In the lawsuit, the 54-year-old male company employee of Kyoto had asked the landlord to return about 550,000 yen, claiming he had paid the money according to a clause in his rental contract that he now believed violated the consumer contract law.
In Thursday’s ruling, presiding Judge Kitaru Narita stated that the clause unilaterally undermines the interests of consumers and therefore is void under the consumer contract law.
The judge ordered the landlord to return about 450,000 yen to the man.
The ruling reversed a Kyoto District Court decision given in January last year dismissing the man’s request that the money be returned.
The landlord plans to appeal.
Four similar rulings over renewal fees have so far been handed down at district courts in Tokyo, Kyoto and other places.
While tenants lost in three of the four rulings, the Kyoto District Court in July became the first district court to rule in favor of a tenant in the cases.
Thursday’s ruling was the first of its kind given by a high court.
According to the ruling, the man signed a contract in 2000 to pay 45,000 yen in monthly rent and an annual renewal fee of 100,000 yen.
He paid the renewal fees five times until August 2005, and he moved out in November 2006. He filed the lawsuit in 2007.

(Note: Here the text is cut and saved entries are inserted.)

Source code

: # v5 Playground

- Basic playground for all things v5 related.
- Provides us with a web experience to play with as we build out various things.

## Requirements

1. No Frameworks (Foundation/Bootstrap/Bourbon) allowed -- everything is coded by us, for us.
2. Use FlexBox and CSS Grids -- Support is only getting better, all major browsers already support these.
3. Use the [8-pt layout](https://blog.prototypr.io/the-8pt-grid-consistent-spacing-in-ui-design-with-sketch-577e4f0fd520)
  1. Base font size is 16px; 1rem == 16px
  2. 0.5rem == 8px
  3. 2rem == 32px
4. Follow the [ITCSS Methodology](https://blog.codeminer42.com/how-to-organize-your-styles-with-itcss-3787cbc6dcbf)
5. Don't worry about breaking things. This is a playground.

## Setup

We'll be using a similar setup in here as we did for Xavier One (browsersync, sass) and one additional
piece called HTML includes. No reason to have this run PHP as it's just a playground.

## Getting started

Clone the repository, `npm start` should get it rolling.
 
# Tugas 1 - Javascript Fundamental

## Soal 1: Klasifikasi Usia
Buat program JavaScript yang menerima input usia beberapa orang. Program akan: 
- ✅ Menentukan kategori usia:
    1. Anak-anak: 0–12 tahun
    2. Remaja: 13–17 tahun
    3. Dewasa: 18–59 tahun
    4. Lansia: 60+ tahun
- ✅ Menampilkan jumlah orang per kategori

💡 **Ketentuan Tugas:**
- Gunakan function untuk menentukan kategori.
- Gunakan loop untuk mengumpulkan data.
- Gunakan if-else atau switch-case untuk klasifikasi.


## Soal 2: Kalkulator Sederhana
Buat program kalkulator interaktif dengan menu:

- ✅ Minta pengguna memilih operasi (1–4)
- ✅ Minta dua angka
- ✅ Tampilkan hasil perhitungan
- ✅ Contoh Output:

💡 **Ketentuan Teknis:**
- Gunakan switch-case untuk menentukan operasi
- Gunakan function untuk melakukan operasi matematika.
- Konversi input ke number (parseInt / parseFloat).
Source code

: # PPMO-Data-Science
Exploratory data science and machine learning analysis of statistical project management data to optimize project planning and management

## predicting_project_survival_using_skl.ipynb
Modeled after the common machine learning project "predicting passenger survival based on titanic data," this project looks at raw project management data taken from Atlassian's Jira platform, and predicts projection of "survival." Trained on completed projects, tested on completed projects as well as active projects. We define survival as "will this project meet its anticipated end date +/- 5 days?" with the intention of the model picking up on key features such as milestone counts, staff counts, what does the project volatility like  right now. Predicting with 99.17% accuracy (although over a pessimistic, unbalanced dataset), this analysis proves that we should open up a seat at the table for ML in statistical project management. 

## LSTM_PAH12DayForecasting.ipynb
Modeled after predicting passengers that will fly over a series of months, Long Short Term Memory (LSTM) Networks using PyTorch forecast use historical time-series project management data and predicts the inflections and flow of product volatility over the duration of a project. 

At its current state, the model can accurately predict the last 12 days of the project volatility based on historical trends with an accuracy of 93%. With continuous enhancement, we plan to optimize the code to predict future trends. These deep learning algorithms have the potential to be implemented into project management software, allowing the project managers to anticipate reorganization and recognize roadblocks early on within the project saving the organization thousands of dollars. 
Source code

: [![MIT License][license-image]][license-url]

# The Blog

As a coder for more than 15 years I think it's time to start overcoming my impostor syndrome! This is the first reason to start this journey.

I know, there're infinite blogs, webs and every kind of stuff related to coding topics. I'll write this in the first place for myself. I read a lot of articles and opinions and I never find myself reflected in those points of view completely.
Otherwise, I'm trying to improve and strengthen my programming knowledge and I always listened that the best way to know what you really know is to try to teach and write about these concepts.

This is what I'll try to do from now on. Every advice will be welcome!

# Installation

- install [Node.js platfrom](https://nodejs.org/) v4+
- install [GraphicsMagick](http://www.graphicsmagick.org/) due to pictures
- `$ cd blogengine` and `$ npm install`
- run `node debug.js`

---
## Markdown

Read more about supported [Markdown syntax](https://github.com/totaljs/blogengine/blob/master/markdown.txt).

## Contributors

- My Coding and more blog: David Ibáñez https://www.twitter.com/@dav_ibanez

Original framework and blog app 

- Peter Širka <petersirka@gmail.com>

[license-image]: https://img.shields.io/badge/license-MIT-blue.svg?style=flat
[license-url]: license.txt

The first ruling regarded the fees as advance rental payments. However, the judge at the high court said the amount was unreasonably high for an advance payment.
The judge also said the Land and House Lease Law stipulates that landlords cannot refuse to renew a contract without sufficient cause, but that the landlord had demanded the tenant pay the contract renewal fees without any explanation.
The judge further said it could be presumed the landlord had given the tenant the impression that his monthly payment was low by collecting renewal fees, leading him to renew the contracts.
The judge then ordered the landlord to reimburse the total amount of the renewal fees the tenant had paid since the revised consumer contract law was put into effect in 2001, as well as a deposit he paid when he first entered the apartment after deducting his unpaid rent from it.